**Information shown:**
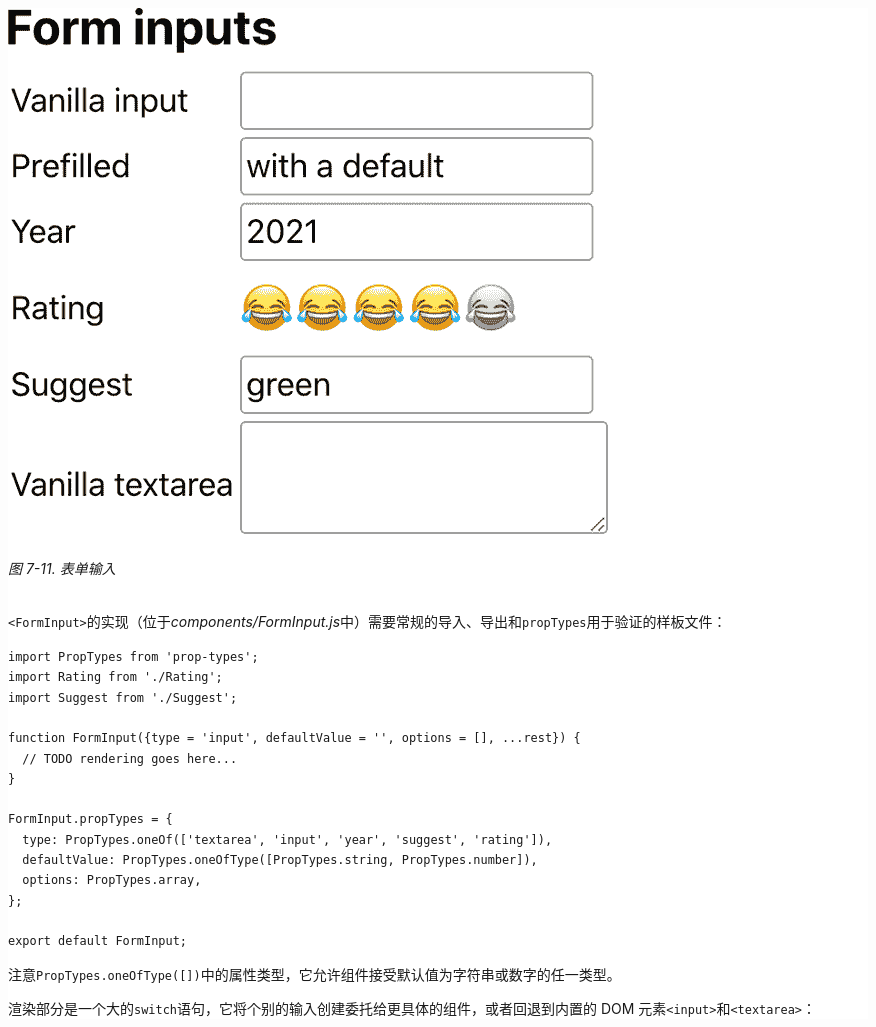 ![rur2 0711](img/rur2_0711.png)

###### 图 7-11\. 表单输入

`<FormInput>`的实现（位于*components/FormInput.js*中）需要常规的导入、导出和`propTypes`用于验证的样板文件：

```
import PropTypes from 'prop-types';
import Rating from './Rating';
import Suggest from './Suggest';

function FormInput({type = 'input', defaultValue = '', options = [], ...rest}) {
  // TODO rendering goes here...
}

FormInput.propTypes = {
  type: PropTypes.oneOf(['textarea', 'input', 'year', 'suggest', 'rating']),
  defaultValue: PropTypes.oneOfType([PropTypes.string, PropTypes.number]),
  options: PropTypes.array,
};

export default FormInput;
```

注意`PropTypes.oneOfType([])`中的属性类型，它允许组件接受默认值为字符串或数字的任一类型。

渲染部分是一个大的`switch`语句，它将个别的输入创建委托给更具体的组件，或者回退到内置的 DOM 元素`<input>`和`<textarea>`：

**What the task asks:** Read the listing above, then copy every line that includes the string "import".

**Answer to the problem:**
import PropTypes from 'prop-types';
import Rating from './Rating';
import Suggest from './Suggest';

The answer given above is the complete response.